Ganadora del premio mayor de la edición 2012 del Bafici, Policeman es una película excesiva y contundente que tiene como protagonista a un integrante de una brigada de policías antiterroristas israelíes que ejecuta fríamente a sus enemigos sin demasiado interés por las víctimas inocentes, sobre todo si son árabes. Durante un buen tramo, la película muestra con crudeza los prejuicios, el machismo y el nacionalismo exacerbado del "policeman" del título, pero -en un giro inesperado- empieza a reestructurarse, a partir de la segunda mitad, en torno a un conflicto que no enfrenta a este cuerpo de elite con sus habituales adversarios (los árabes son apenas una amenaza que permanece fuera de campo en toda la historia, una decisión inteligente y efectiva), sino con una célula de jóvenes terroristas judíos de corte muy fassbinderiano que pretende combatir mediante la violencia las injusticias económicas y morales de una sociedad cruzada por las tensiones. De ahí en más, la historia se convierte en una guerra de nervios sin héroes ni mártires. Se trata de dos grupos incapaces de poner en duda sus propias convicciones, valores y rutinas, gente de una misma sociedad que parece hablar distintos idiomas, respetar códigos muy diferentes. En Israel, la película provocó un revuelo importante que terminó con la intervención a su favor del ministro de Cultura. No es del todo común que un israelí -el director Nadav Lapid, en la misma senda de otro polemista judío, Avi Mograbi- cuestione la aparente cohesión social de un país cuyo estado propugna ese ideal de unificación sin quiebres como política fundamental ante las disputas con sus vecinos territoriales.

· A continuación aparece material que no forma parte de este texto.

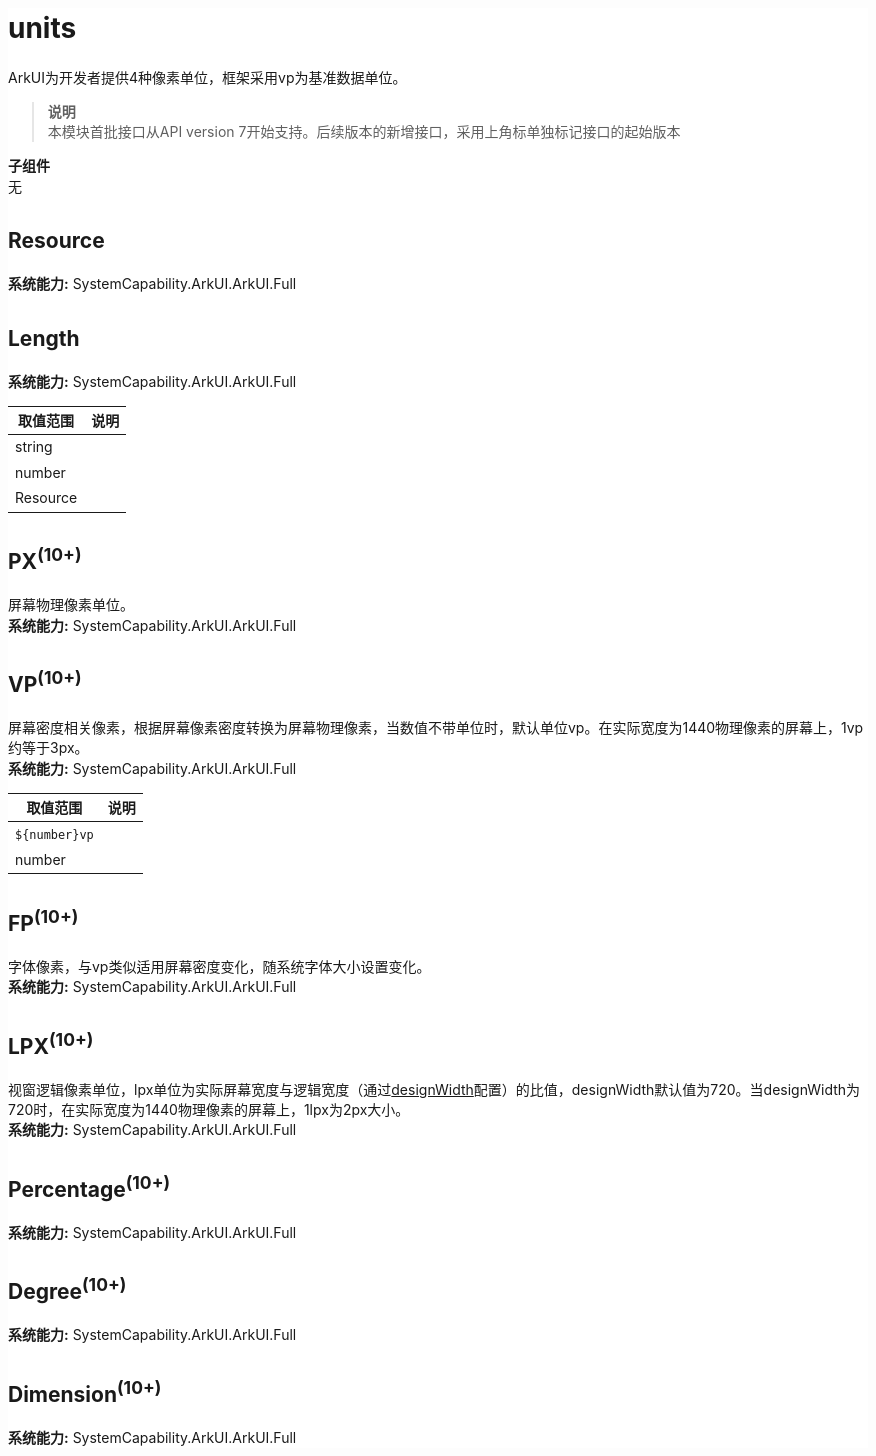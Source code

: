 # units    
ArkUI为开发者提供4种像素单位，框架采用vp为基准数据单位。  
> **说明**   
>本模块首批接口从API version 7开始支持。后续版本的新增接口，采用上角标单独标记接口的起始版本  
  
 **子组件**   
无  
    
## Resource  
 **系统能力:**  SystemCapability.ArkUI.ArkUI.Full    
## Length  
 **系统能力:**  SystemCapability.ArkUI.ArkUI.Full    
    
| 取值范围 | 说明 |  
| --------| --------|  
| string |  |  
| number |  |  
| Resource |  |  
    
## PX<sup>(10+)</sup>    
屏幕物理像素单位。  
 **系统能力:**  SystemCapability.ArkUI.ArkUI.Full    
## VP<sup>(10+)</sup>    
屏幕密度相关像素，根据屏幕像素密度转换为屏幕物理像素，当数值不带单位时，默认单位vp。在实际宽度为1440物理像素的屏幕上，1vp约等于3px。  
 **系统能力:**  SystemCapability.ArkUI.ArkUI.Full    
    
| 取值范围 | 说明 |  
| --------| --------|  
| `${number}vp` |  |  
| number |  |  
    
## FP<sup>(10+)</sup>    
字体像素，与vp类似适用屏幕密度变化，随系统字体大小设置变化。  
 **系统能力:**  SystemCapability.ArkUI.ArkUI.Full    
## LPX<sup>(10+)</sup>    
视窗逻辑像素单位，lpx单位为实际屏幕宽度与逻辑宽度（通过[designWidth](../../quick-start/module-configuration-file.md#pages标签)配置）的比值，designWidth默认值为720。当designWidth为720时，在实际宽度为1440物理像素的屏幕上，1lpx为2px大小。  
 **系统能力:**  SystemCapability.ArkUI.ArkUI.Full    
## Percentage<sup>(10+)</sup>  
 **系统能力:**  SystemCapability.ArkUI.ArkUI.Full    
## Degree<sup>(10+)</sup>  
 **系统能力:**  SystemCapability.ArkUI.ArkUI.Full    
## Dimension<sup>(10+)</sup>  
 **系统能力:**  SystemCapability.ArkUI.ArkUI.Full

En Policeman, todos los personajes hablan sin pausa, pero esas palabras dicen menos que aquello que manifiestan los cuerpos: el protagonista masajea a su mujer embarazada con la misma precisión quirúrgica que ejecuta a sus rivales y los arrebatos sexuales que empiezan a aflorar en medio de esa batalla interior de tintes un poco grotescos tienen muy poco de placenteros. La liberación sexual, el confort y el dinero, nos dice Lapid, no son paliativos para una sociedad que detrás de esa fachada reluciente esconde congojas y frustraciones cada vez más difíciles de tolerar.